Exercise directions
Copy out all lines bearing the word "situação" from the listing below.

--- Given data Enclosed Below ---

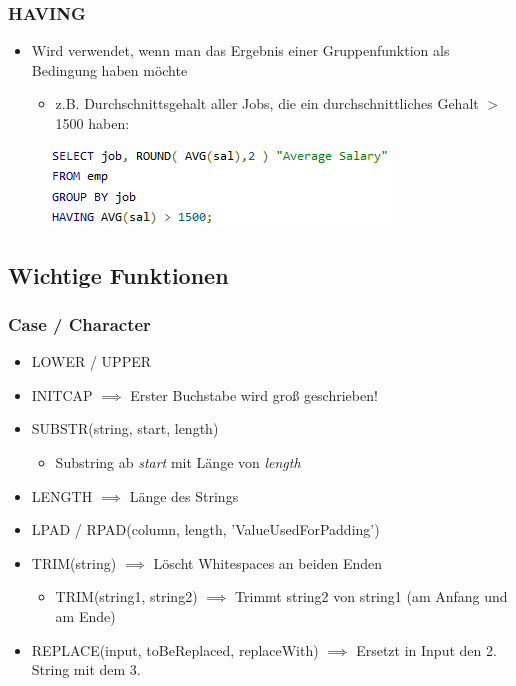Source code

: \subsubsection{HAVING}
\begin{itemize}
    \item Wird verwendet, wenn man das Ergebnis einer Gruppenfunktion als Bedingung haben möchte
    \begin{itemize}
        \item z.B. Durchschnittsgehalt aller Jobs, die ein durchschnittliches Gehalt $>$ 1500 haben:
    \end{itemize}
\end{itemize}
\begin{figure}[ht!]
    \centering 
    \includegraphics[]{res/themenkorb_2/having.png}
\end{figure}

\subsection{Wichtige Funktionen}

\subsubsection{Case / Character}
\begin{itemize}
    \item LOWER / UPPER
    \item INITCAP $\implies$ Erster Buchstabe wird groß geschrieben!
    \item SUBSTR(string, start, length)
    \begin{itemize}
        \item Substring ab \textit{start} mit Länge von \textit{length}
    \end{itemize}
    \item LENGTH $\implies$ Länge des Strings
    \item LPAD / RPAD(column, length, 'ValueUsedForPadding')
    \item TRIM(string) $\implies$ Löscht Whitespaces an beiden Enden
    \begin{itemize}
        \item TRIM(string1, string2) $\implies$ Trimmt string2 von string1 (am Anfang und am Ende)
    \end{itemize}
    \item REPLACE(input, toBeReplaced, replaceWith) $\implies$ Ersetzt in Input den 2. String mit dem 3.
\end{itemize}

--- End of Enclosed Given data ---
--- Given data Enclosed Below ---

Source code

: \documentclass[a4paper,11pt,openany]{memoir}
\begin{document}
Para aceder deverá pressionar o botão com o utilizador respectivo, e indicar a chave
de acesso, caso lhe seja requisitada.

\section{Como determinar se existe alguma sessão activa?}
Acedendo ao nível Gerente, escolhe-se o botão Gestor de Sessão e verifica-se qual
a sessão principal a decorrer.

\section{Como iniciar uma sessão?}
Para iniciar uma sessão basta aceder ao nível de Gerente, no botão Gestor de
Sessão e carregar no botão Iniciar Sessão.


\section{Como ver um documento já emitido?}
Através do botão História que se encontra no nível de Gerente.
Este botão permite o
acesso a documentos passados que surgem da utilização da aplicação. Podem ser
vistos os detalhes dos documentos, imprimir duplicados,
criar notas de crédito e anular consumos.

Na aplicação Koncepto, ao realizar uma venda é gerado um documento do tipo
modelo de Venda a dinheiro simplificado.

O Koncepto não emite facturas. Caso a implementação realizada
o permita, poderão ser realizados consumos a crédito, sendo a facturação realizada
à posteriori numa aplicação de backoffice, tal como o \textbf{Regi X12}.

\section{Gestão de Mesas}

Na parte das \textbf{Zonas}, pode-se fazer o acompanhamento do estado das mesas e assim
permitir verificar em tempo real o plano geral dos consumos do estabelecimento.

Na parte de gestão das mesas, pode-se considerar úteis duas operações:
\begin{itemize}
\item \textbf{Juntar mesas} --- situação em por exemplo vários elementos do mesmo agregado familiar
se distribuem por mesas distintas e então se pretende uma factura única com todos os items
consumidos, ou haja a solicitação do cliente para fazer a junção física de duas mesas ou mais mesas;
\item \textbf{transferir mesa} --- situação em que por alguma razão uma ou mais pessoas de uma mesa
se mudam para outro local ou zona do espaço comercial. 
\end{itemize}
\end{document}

--- End of Enclosed Given data ---

Reply to the task
\item \textbf{Juntar mesas} --- situação em por exemplo vários elementos do mesmo agregado familiar
\item \textbf{transferir mesa} --- situação em que por alguma razão uma ou mais pessoas de uma mesa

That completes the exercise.